• What you will do: Please restate each entry that follows word for word.

• Provided entries:
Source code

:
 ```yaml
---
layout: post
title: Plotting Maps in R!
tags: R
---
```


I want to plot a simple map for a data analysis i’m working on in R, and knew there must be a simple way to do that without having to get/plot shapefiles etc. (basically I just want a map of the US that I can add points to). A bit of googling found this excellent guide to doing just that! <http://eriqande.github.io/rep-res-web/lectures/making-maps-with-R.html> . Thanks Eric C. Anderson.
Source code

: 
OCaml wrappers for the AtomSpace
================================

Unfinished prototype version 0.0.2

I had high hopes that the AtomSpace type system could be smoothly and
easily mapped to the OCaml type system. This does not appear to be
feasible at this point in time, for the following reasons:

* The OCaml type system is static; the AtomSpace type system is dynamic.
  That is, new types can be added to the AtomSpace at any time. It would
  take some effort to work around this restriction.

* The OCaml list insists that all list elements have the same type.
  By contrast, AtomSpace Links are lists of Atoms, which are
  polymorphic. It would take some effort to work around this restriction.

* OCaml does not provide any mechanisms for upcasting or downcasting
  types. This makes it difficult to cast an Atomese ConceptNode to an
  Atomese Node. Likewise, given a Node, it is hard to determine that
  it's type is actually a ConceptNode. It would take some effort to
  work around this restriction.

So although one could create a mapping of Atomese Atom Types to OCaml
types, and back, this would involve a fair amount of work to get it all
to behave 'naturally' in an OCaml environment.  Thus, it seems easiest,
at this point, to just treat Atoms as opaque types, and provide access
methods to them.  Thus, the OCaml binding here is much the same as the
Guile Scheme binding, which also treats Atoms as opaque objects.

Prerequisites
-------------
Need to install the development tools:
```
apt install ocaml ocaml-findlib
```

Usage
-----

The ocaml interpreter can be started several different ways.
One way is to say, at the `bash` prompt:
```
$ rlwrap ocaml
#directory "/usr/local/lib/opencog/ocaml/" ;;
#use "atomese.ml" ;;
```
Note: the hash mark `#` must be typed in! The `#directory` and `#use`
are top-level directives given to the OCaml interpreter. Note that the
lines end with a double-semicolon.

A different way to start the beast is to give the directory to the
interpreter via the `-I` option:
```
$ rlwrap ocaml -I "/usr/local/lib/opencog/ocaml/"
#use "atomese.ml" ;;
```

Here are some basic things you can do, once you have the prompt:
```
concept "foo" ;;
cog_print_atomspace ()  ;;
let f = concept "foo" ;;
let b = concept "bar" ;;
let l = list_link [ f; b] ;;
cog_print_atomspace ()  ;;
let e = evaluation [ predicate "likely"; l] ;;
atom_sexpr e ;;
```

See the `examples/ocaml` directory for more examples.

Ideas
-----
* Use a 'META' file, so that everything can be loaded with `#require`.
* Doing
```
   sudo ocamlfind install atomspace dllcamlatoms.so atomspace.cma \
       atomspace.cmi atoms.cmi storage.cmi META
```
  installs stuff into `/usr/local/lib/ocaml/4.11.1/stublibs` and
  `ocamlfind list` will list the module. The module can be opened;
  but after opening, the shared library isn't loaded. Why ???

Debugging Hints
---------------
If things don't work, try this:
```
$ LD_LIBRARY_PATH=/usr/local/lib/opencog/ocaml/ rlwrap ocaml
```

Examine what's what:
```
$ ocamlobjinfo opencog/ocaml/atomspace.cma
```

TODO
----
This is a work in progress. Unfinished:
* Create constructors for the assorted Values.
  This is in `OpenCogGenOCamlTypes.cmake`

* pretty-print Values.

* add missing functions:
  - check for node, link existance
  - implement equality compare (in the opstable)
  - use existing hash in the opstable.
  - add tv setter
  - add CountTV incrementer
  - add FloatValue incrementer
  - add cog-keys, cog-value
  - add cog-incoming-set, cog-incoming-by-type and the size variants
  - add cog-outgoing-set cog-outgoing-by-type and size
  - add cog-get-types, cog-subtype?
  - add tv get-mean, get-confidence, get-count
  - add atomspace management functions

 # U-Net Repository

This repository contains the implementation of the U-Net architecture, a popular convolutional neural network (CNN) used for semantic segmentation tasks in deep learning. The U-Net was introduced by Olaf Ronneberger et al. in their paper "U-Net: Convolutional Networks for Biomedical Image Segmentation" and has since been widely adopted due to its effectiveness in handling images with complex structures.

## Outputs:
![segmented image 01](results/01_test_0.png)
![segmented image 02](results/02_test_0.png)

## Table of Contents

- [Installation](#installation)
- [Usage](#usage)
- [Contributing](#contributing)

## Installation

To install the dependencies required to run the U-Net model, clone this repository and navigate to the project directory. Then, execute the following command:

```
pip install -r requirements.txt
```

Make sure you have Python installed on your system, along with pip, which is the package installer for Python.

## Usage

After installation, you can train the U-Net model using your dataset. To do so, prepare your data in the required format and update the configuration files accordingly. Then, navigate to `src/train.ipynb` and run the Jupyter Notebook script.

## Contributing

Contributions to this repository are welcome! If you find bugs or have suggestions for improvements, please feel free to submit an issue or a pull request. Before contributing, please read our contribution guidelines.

• Written answer:
Source code

:
 ```yaml
---
layout: post
title: Plotting Maps in R!
tags: R
---
```


I want to plot a simple map for a data analysis i’m working on in R, and knew there must be a simple way to do that without having to get/plot shapefiles etc. (basically I just want a map of the US that I can add points to). A bit of googling found this excellent guide to doing just that! <http://eriqande.github.io/rep-res-web/lectures/making-maps-with-R.html> . Thanks Eric C. Anderson.
Source code

: 
OCaml wrappers for the AtomSpace
================================

Unfinished prototype version 0.0.2

I had high hopes that the AtomSpace type system could be smoothly and
easily mapped to the OCaml type system. This does not appear to be
feasible at this point in time, for the following reasons:

* The OCaml type system is static; the AtomSpace type system is dynamic.
  That is, new types can be added to the AtomSpace at any time. It would
  take some effort to work around this restriction.

* The OCaml list insists that all list elements have the same type.
  By contrast, AtomSpace Links are lists of Atoms, which are
  polymorphic. It would take some effort to work around this restriction.

* OCaml does not provide any mechanisms for upcasting or downcasting
  types. This makes it difficult to cast an Atomese ConceptNode to an
  Atomese Node. Likewise, given a Node, it is hard to determine that
  it's type is actually a ConceptNode. It would take some effort to
  work around this restriction.

So although one could create a mapping of Atomese Atom Types to OCaml
types, and back, this would involve a fair amount of work to get it all
to behave 'naturally' in an OCaml environment.  Thus, it seems easiest,
at this point, to just treat Atoms as opaque types, and provide access
methods to them.  Thus, the OCaml binding here is much the same as the
Guile Scheme binding, which also treats Atoms as opaque objects.

Prerequisites
-------------
Need to install the development tools:
```
apt install ocaml ocaml-findlib
```

Usage
-----

The ocaml interpreter can be started several different ways.
One way is to say, at the `bash` prompt:
```
$ rlwrap ocaml
#directory "/usr/local/lib/opencog/ocaml/" ;;
#use "atomese.ml" ;;
```
Note: the hash mark `#` must be typed in! The `#directory` and `#use`
are top-level directives given to the OCaml interpreter. Note that the
lines end with a double-semicolon.

A different way to start the beast is to give the directory to the
interpreter via the `-I` option:
```
$ rlwrap ocaml -I "/usr/local/lib/opencog/ocaml/"
#use "atomese.ml" ;;
```

Here are some basic things you can do, once you have the prompt:
```
concept "foo" ;;
cog_print_atomspace ()  ;;
let f = concept "foo" ;;
let b = concept "bar" ;;
let l = list_link [ f; b] ;;
cog_print_atomspace ()  ;;
let e = evaluation [ predicate "likely"; l] ;;
atom_sexpr e ;;
```

See the `examples/ocaml` directory for more examples.

Ideas
-----
* Use a 'META' file, so that everything can be loaded with `#require`.
* Doing
```
   sudo ocamlfind install atomspace dllcamlatoms.so atomspace.cma \
       atomspace.cmi atoms.cmi storage.cmi META
```
  installs stuff into `/usr/local/lib/ocaml/4.11.1/stublibs` and
  `ocamlfind list` will list the module. The module can be opened;
  but after opening, the shared library isn't loaded. Why ???

Debugging Hints
---------------
If things don't work, try this:
```
$ LD_LIBRARY_PATH=/usr/local/lib/opencog/ocaml/ rlwrap ocaml
```

Examine what's what:
```
$ ocamlobjinfo opencog/ocaml/atomspace.cma
```

TODO
----
This is a work in progress. Unfinished:
* Create constructors for the assorted Values.
  This is in `OpenCogGenOCamlTypes.cmake`

* pretty-print Values.

* add missing functions:
  - check for node, link existance
  - implement equality compare (in the opstable)
  - use existing hash in the opstable.
  - add tv setter
  - add CountTV incrementer
  - add FloatValue incrementer
  - add cog-keys, cog-value
  - add cog-incoming-set, cog-incoming-by-type and the size variants
  - add cog-outgoing-set cog-outgoing-by-type and size
  - add cog-get-types, cog-subtype?
  - add tv get-mean, get-confidence, get-count
  - add atomspace management functions

 # U-Net Repository

This repository contains the implementation of the U-Net architecture, a popular convolutional neural network (CNN) used for semantic segmentation tasks in deep learning. The U-Net was introduced by Olaf Ronneberger et al. in their paper "U-Net: Convolutional Networks for Biomedical Image Segmentation" and has since been widely adopted due to its effectiveness in handling images with complex structures.

## Outputs:
![segmented image 01](results/01_test_0.png)
![segmented image 02](results/02_test_0.png)

## Table of Contents

- [Installation](#installation)
- [Usage](#usage)
- [Contributing](#contributing)

## Installation

To install the dependencies required to run the U-Net model, clone this repository and navigate to the project directory. Then, execute the following command:

```
pip install -r requirements.txt
```

Make sure you have Python installed on your system, along with pip, which is the package installer for Python.

## Usage

After installation, you can train the U-Net model using your dataset. To do so, prepare your data in the required format and update the configuration files accordingly. Then, navigate to `src/train.ipynb` and run the Jupyter Notebook script.

## Contributing

Contributions to this repository are welcome! If you find bugs or have suggestions for improvements, please feel free to submit an issue or a pull request. Before contributing, please read our contribution guidelines.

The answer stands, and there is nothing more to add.